There is no mistaking the trend of market volatility this year has been down. We ended 2012 with quite a few unanswered questions and what does the market hate? Uncertainty!

Yet, it appears much of the anxiety and fear caused by fiscal policy, taxes, unknown monetary policy and global growth issues was swept away —with some very calculated (and bold) rhetoric. In truth, much of the verbiage and language of many central bankers has been great lip service, kicking the can down the road (in most cases that is what we have been hearing from the Euros).

MARKET PSYCHOLOGY

Market volatility is directly correlated to the psychology of the market. In fact, the fear/greed spectrum can be analyzed perfectly using various tools like the VIX, put/call ratio, Rydex ratio, investment surveys like weather vane, AAII and sentiment indicators.

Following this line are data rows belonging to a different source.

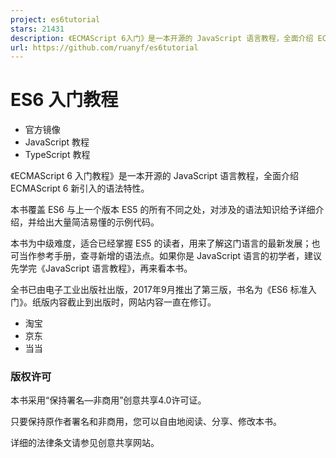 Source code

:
 ```yaml
---
project: es6tutorial
stars: 21431
description: 《ECMAScript 6入门》是一本开源的 JavaScript 语言教程，全面介绍 ECMAScript 6 新增的语法特性。
url: https://github.com/ruanyf/es6tutorial
---
```


ES6 入门教程
========

-   官方镜像
-   JavaScript 教程
-   TypeScript 教程

《ECMAScript 6 入门教程》是一本开源的 JavaScript 语言教程，全面介绍 ECMAScript 6 新引入的语法特性。

本书覆盖 ES6 与上一个版本 ES5 的所有不同之处，对涉及的语法知识给予详细介绍，并给出大量简洁易懂的示例代码。

本书为中级难度，适合已经掌握 ES5 的读者，用来了解这门语言的最新发展；也可当作参考手册，查寻新增的语法点。如果你是 JavaScript 语言的初学者，建议先学完《JavaScript 语言教程》，再来看本书。

全书已由电子工业出版社出版，2017年9月推出了第三版，书名为《ES6 标准入门》。纸版内容截止到出版时，网站内容一直在修订。

-   淘宝
-   京东
-   当当

### 版权许可

本书采用“保持署名—非商用”创意共享4.0许可证。

只要保持原作者署名和非商用，您可以自由地阅读、分享、修改本书。

详细的法律条文请参见创意共享网站。
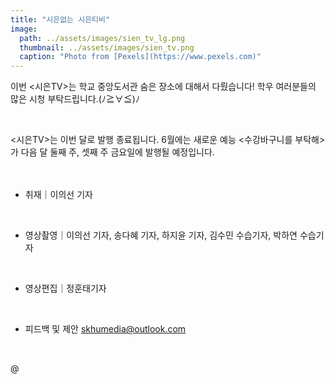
 ```yaml
---
title: "시은없는 시은티비"
image:
  path: ../assets/images/sien_tv_lg.png
  thumbnail: ../assets/images/sien_tv.png
  caption: "Photo from [Pexels](https://www.pexels.com)"
---
```


이번 <시은TV>는 학교 중앙도서관 숨은 장소에 대해서 다뤘습니다! 학우 여러분들의 많은 시청 부탁드립니다.(ﾉ≧∀≦)ﾉ

<br/>

<시은TV>는 이번 달로 발행 종료됩니다. 6월에는 새로운 예능 <수강바구니를 부탁해>가 다음 달 둘째 주, 셋째 주 금요일에 발행될 예정입니다.

　
- 취재｜이의선 기자

<br/>

- 영상촬영｜이의선 기자, 송다혜 기자, 하지윤 기자, 김수민 수습기자, 박하연 수습기자

<br/>

- 영상편집｜정훈태기자

<br/>

- 피드백 및 제안 skhumedia@outlook.com

<br/>

@[](https://www.facebook.com/skhu.media.center/videos/1983385445018535/)
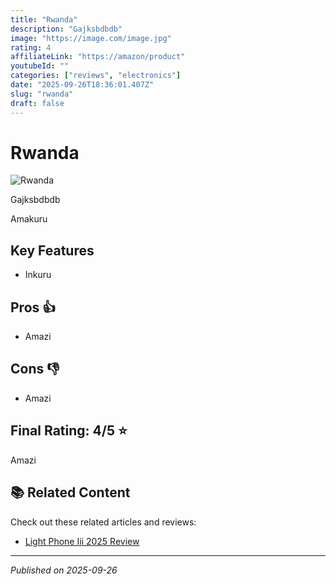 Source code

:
 ```yaml
---
title: "Rwanda"
description: "Gajksbdbdb"
image: "https://image.com/image.jpg"
rating: 4
affiliateLink: "https://amazon/product"
youtubeId: ""
categories: ["reviews", "electronics"]
date: "2025-09-26T18:36:01.407Z"
slug: "rwanda"
draft: false
---
```


# Rwanda

![Rwanda](https://image.com/image.jpg)

Gajksbdbdb

Amakuru


## Key Features

- Inkuru



## Pros 👍

- Amazi



## Cons 👎

- Amazi


## Final Rating: 4/5 ⭐

Amazi


## 📚 Related Content

Check out these related articles and reviews:

- [Light Phone Iii 2025 Review](https://reviewindex.pages.dev/review/light-phone-iii-2025-review)


---

*Published on 2025-09-26*

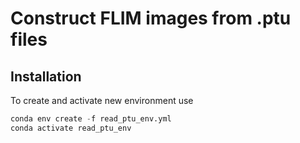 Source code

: # Construct FLIM images from .ptu files

## Installation

To create and activate new environment use

```python
conda env create -f read_ptu_env.yml
conda activate read_ptu_env
``` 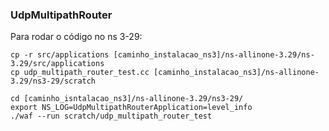 ### UdpMultipathRouter

Para rodar o código no ns 3-29:


```
cp -r src/applications [caminho_instalacao_ns3]/ns-allinone-3.29/ns-3.29/src/applications
cp udp_multipath_router_test.cc [caminho_instalacao_ns3]/ns-allinone-3.29/ns3-29/scratch

cd [caminho_isntalacao_ns3]/ns-allinone-3.29/ns3-29/
export NS_LOG=UdpMultipathRouterApplication=level_info
./waf --run scratch/udp_multipath_router_test
```
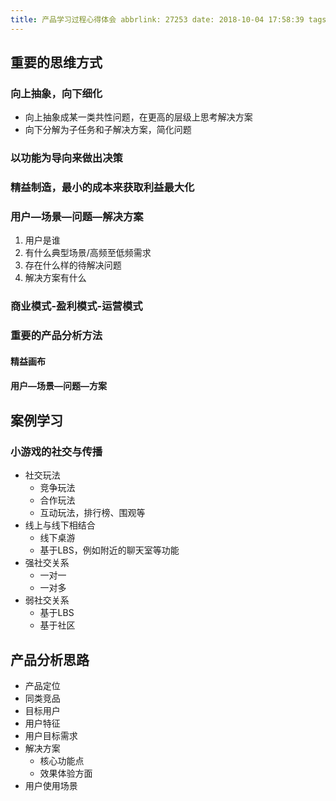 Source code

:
 ```yaml
---
title: 产品学习过程心得体会 abbrlink: 27253 date: 2018-10-04 17:58:39 tags:
---
```


## 重要的思维方式

### 向上抽象，向下细化

* 向上抽象成某一类共性问题，在更高的层级上思考解决方案
* 向下分解为子任务和子解决方案，简化问题

### 以功能为导向来做出决策

### 精益制造，最小的成本来获取利益最大化

### 用户—场景—问题—解决方案

1. 用户是谁
2. 有什么典型场景/高频至低频需求
3. 存在什么样的待解决问题
4. 解决方案有什么

### 商业模式-盈利模式-运营模式

### 重要的产品分析方法

#### 精益画布

#### 用户—场景—问题—方案

## 案例学习

### 小游戏的社交与传播

- 社交玩法
    * 竞争玩法
    * 合作玩法
    * 互动玩法，排行榜、围观等
- 线上与线下相结合
    * 线下桌游
    * 基于LBS，例如附近的聊天室等功能
- 强社交关系
    * 一对一
    * 一对多
- 弱社交关系
    * 基于LBS
    * 基于社区

## 产品分析思路

- 产品定位
- 同类竞品
- 目标用户
- 用户特征
- 用户目标需求
- 解决方案
    * 核心功能点
    * 效果体验方面
- 用户使用场景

Currently, the market is feeling ‘fine,’ a VIX under 13%, but we know this condition cannot exist forever.

In fact, little spikes in volatility give the bulls knots in their stomach. Certainly there are moments in time, call them ‘goldilocks’ moments when equity markets are the ‘only game in town,’ bonds also will have their day in the sun.

COMPLACENCY IS RED FLAG

When there is too much complacency then we become vulnerable—and it only takes a few down days to shake market confidence. Are we there yet? I’m not so sure, but certainly the confidence is high —and for this time of year (traditionally a down period) that is something to be of concern.

Price action rules however, and until the trend changes then we follow the market’s lead.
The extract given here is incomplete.